Regarding this ticket, I'll leave it open just in case for a couple of days, but it seems that the issue itself is resolved by a) using the intended approach b) escalating to a feature requested the new use.

Thanks a lot for working together to figure this out. Have a nice day ahead too :)

bjtho08 commented 5 years ago

I decided to rewrite the function such that all parameters are copied to an internalized dictionary at the very start of the inner function which avoids tampering with the params dict fed by talos.Scan. This fixed the issue. For reference, the relevant changes are:

def talos_presets(weight_path, cls_wgts, static_params, train_generator, val_generator):

    ...

    def talos_model(x, y, val_x, val_y, params):

        ...

        # Dummy inputs
        _ = x, y, val_x, val_y
        internal_params = OrderedDict()
        internal_params.update(static_params)
        internal_params.update(params)

        ...

        return history, model
    return talos_model

Thanks for helping me with the bug hunt! It's nice to work with committed devs! Have a great day :)

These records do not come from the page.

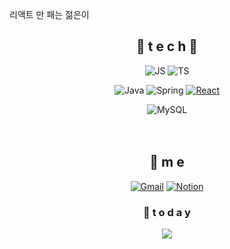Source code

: 
리액트 만 패는 젊은이


<!---
Leeselbin/Leeselbin is a ✨ special ✨ repository because its `README.md` (this file) appears on your GitHub profile.
You can click the Preview link to take a look at your changes.
--->


<div align=center>

## 🌹 t e c h 🌹


![JS](https://img.shields.io/badge/JavaScript-F7DF1E?style=flat-square&logo=JavaScript&logoColor=black) 
![TS](https://img.shields.io/badge/-TypeScript-blue) 
<br>

![Java](https://img.shields.io/badge/Java-007396?style=flat-square&logo=Java&logoColor=white) ![Spring](https://img.shields.io/badge/Spring-6DB33F?style=flat-square&logo=Spring&logoColor=white) [![React](https://img.shields.io/badge/React%20/%20ReactNative-61DAFB?style=flat-square&logo=React&logoColor=black)](https://github.com/Leeselbin/Emotion-Clone-Udemy)
<br>

![MySQL](https://img.shields.io/badge/MySQL-4479A1?style=flat-square&logo=MySQL&logoColor=white) 
<br><br><br>

## 💫 m e 
 [![Gmail](https://img.shields.io/badge/Gmail-EA4335?style=flat-square&logo=Gmail&logoColor=white)](mailto:one.bin99116445@gmail.com)
 [![Notion](https://img.shields.io/badge/Notion-000000?&style=flat-square&logo=Notion&logoColor=white)](https://tin-science-481.notion.site/abc20f8252274890a72902f2720ff088)



  ### 💌  t o d a y 
  
  
<a href="https://hits.seeyoufarm.com"><img src="https://hits.seeyoufarm.com/api/count/incr/badge.svg?url=https%3A%2F%2Fgithub.com%2FLeeselbin&count_bg=%2379C83D&title_bg=%23555555&icon=&icon_color=%23E7E7E7&title=hits&edge_flat=false"/></a>
  </div>
 
  

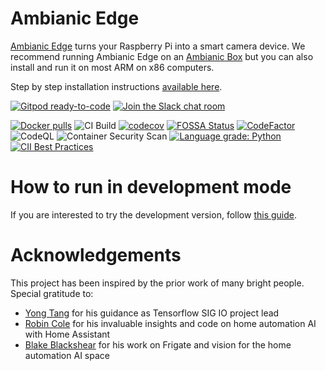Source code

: # Ambianic Edge

[Ambianic Edge](https://github.com/ambianic/ambianic-edge) turns your Raspberry Pi into a smart camera device.
We recommend running Ambianic Edge on an [Ambianic Box](https://github.com/ambianic/ambianic-box) but you can also install and run it on most ARM on x86 computers.

Step by step installation instructions [available here](https://docs.ambianic.ai/users/installsoftware/).

[![Gitpod ready-to-code](https://img.shields.io/badge/Gitpod-ready--to--code-blue?logo=gitpod)](https://gitpod.io/#https://github.com/ambianic/ambianic-edge)
[![Join the Slack chat room](https://img.shields.io/badge/Slack-Join%20the%20chat%20room-blue)](https://join.slack.com/t/ambianicai/shared_invite/zt-eosk4tv5-~GR3Sm7ccGbv1R7IEpk7OQ)

[![Docker pulls](https://img.shields.io/docker/pulls/ambianic/ambianic-edge?color=dark-green&label=Downloads)](https://hub.docker.com/r/ambianic/ambianic-edge)
![CI Build](https://github.com/ambianic/ambianic-edge/workflows/Ambianic%20Edge%20CI/badge.svg)
[![codecov](https://codecov.io/gh/ambianic/ambianic-edge/branch/master/graph/badge.svg?token=JJlxaW5flS)](https://codecov.io/gh/ambianic/ambianic-edge)
[![FOSSA Status](https://app.fossa.io/api/projects/git%2Bgithub.com%2Fambianic%2Fambianic-edge.svg?type=shield)](https://app.fossa.io/projects/git%2Bgithub.com%2Fambianic%2Fambianic-edge?ref=badge_shield)
[![CodeFactor](https://www.codefactor.io/repository/github/ambianic/ambianic-edge/badge)](https://www.codefactor.io/repository/github/ambianic/ambianic-edge)
![CodeQL](https://github.com/ambianic/ambianic-edge/workflows/CodeQL/badge.svg)
![Container Security Scan](https://github.com/ambianic/ambianic-edge/workflows/Container%20Security%20Scan/badge.svg)
[![Language grade: Python](https://img.shields.io/lgtm/grade/python/g/ambianic/ambianic-edge.svg?logo=lgtm&logoWidth=18)](https://lgtm.com/projects/g/ambianic/ambianic-edge/context:python)
[![CII Best Practices](https://bestpractices.coreinfrastructure.org/projects/5198/badge)](https://bestpractices.coreinfrastructure.org/projects/5198)

# How to run in development mode

If you are interested to try the development version, follow [this guide](https://docs.ambianic.ai/developers/development-environment/).

# Acknowledgements

This project has been inspired by the prior work of many bright people. Special gratitude to:
* [Yong Tang](https://github.com/yongtang) for his guidance as Tensorflow SIG IO project lead
* [Robin Cole](https://github.com/robmarkcole) for his invaluable insights and code on home automation AI with Home Assistant
* [Blake Blackshear](https://github.com/blakeblackshear) for his work on Frigate and vision for the home automation AI space
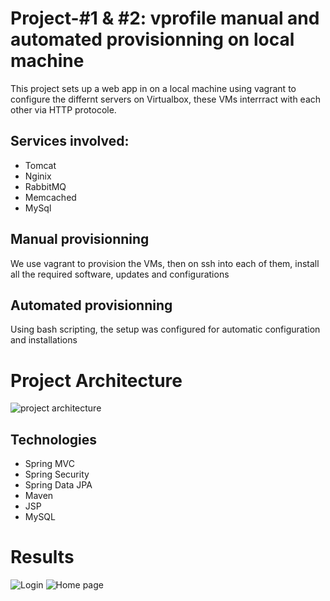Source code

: # Project-#1 & #2: vprofile manual and automated provisionning on local machine
  This project sets up a web app in on a local machine using vagrant to configure the differnt servers on Virtualbox, these VMs interrract with each other via HTTP protocole. 
  ## Services involved: 
  - Tomcat
  - Nginix
  - RabbitMQ
  - Memcached
  - MySql
  ## Manual provisionning
  We use vagrant to provision the VMs, then on ssh into each of them, install all the required software, updates and configurations
  ## Automated provisionning
  Using bash scripting, the setup was configured for automatic configuration and installations
# Project Architecture
![project architecture](https://github.com/Ndzenyuy/vprofile-project/blob/main/images/Screenshot%20from%202023-07-12%2012-08-01.png)
  

## Technologies 
- Spring MVC
- Spring Security
- Spring Data JPA
- Maven
- JSP
- MySQL

# Results
![Login](https://github.com/Ndzenyuy/vprofile-project/blob/main/images/Screenshot%20from%202023-07-10%2016-23-33.png)   ![Home page](https://github.com/Ndzenyuy/vprofile-project/blob/main/images/Screenshot%20from%202023-07-10%2016-25-20.png)





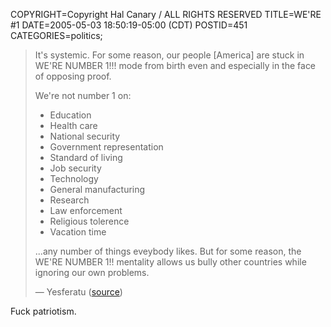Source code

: COPYRIGHT=Copyright Hal Canary / ALL RIGHTS RESERVED
TITLE=WE'RE #1
DATE=2005-05-03 18:50:19-05:00 (CDT)
POSTID=451
CATEGORIES=politics;

> It's systemic. For some reason, our people \[America\] are stuck in WE'RE NUMBER 1!!! mode from birth even and especially in the face of opposing proof.
> 
> We're not number 1 on:
> 
> *   Education
> *   Health care
> *   National security
> *   Government representation
> *   Standard of living
> *   Job security
> *   Technology
> *   General manufacturing
> *   Research
> *   Law enforcement
> *   Religious tolerence
> *   Vacation time
> 
> ...any number of things eveybody likes. But for some reason, the WE'RE NUMBER 1!! mentality allows us bully other countries while ignoring our own problems.
> 
> — Yesferatu ([source](http://www.livejournal.com/users/blut_und_tot/48601.html#t190169))

Fuck patriotism.
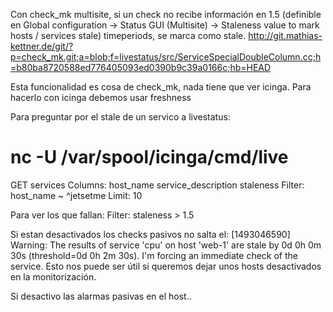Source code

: Con check_mk multisite, si un check no recibe información en 1.5 (definible en Global configuration -> Status GUI (Multisite) -> Staleness value to mark hosts / services stale) timeperiods, se marca como stale.
http://git.mathias-kettner.de/git/?p=check_mk.git;a=blob;f=livestatus/src/ServiceSpecialDoubleColumn.cc;h=b80ba8720588ed776405093ed0390b9c39a0166c;hb=HEAD

Esta funcionalidad es cosa de check_mk, nada tiene que ver icinga.
Para hacerlo con icinga debemos usar freshness

Para preguntar por el stale de un servico a livestatus:
# nc -U /var/spool/icinga/cmd/live
GET services
Columns: host_name service_description staleness
Filter: host_name ~ ^jetsetme
Limit: 10


Para ver los que fallan:
Filter: staleness > 1.5



Si estan desactivados los checks pasivos no salta el:
[1493046590] Warning: The results of service 'cpu' on host 'web-1' are stale by 0d 0h 0m 30s (threshold=0d 0h 2m 30s).  I'm forcing an immediate check of the service.
Esto nos puede ser útil si queremos dejar unos hosts desactivados en la monitorización.

Si desactivo las alarmas pasivas en el host..

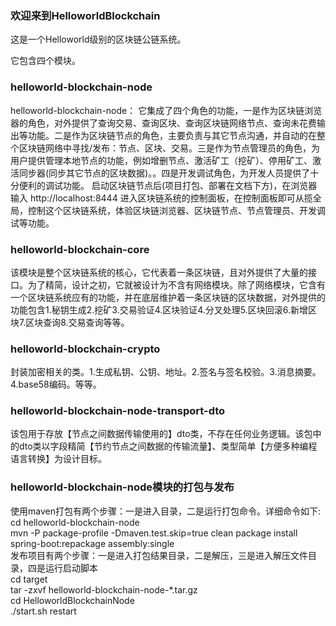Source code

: ### 欢迎来到HelloworldBlockchain  
这是一个Helloworld级别的区块链公链系统。

它包含四个模块。  
### helloworld-blockchain-node  
helloworld-blockchain-node： 它集成了四个角色的功能，一是作为区块链浏览器的角色，对外提供了查询交易、查询区块、查询区块链网络节点、查询未花费输出等功能。二是作为区块链节点的角色，主要负责与其它节点沟通，并自动的在整个区块链网络中寻找/发布：节点、区块、交易。三是作为节点管理员的角色，为用户提供管理本地节点的功能，例如增删节点、激活矿工（挖矿）、停用矿工、激活同步器(同步其它节点的区块数据)。。四是开发调试角色，为开发人员提供了十分便利的调试功能。
启动区块链节点后(项目打包、部署在文档下方)，在浏览器输入 http://localhost:8444 进入区块链系统的控制面板，在控制面板即可从揽全局，控制这个区块链系统，体验区块链浏览器、区块链节点、节点管理员、开发调试等功能。


### helloworld-blockchain-core  
该模块是整个区块链系统的核心，它代表着一条区块链，且对外提供了大量的接口。为了精简，设计之初，它就被设计为不含有网络模块。除了网络模块，它含有一个区块链系统应有的功能，并在底层维护着一条区块链的区块数据，对外提供的功能包含1.秘钥生成2.挖矿3.交易验证4.区块验证4.分叉处理5.区块回滚6.新增区块7.区块查询8.交易查询等等。

### helloworld-blockchain-crypto  
封装加密相关的类。1.生成私钥、公钥、地址。2.签名与签名校验。3.消息摘要。4.base58编码。等等。

### helloworld-blockchain-node-transport-dto  
该包用于存放【节点之间数据传输使用的】dto类，不存在任何业务逻辑。该包中的dto类以字段精简【节约节点之间数据的传输流量】、类型简单【方便多种编程语言转换】为设计目标。 

### helloworld-blockchain-node模块的打包与发布  
使用maven打包有两个步骤：一是进入目录，二是运行打包命令。详细命令如下:  
cd helloworld-blockchain-node  
mvn -P package-profile -Dmaven.test.skip=true clean package install spring-boot:repackage assembly:single  
发布项目有两个步骤：一是进入打包结果目录，二是解压，三是进入解压文件目录，四是运行启动脚本  
cd target  
tar -zxvf helloworld-blockchain-node-*.tar.gz  
cd HelloworldBlockchainNode  
./start.sh restart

mikkokotila commented 5 years ago

Thanks to you too :) I'm glad you got it sorted out. And likewise, have a nice day!

ebolotin6 commented 5 years ago

I ran into this issue today. I was passing _inputshape and _numclasses into my params dict (with the goal of consolidating all model-related variables in one place), which was the apparent cause of the issue. After removing these variables from the params dict, the error went away.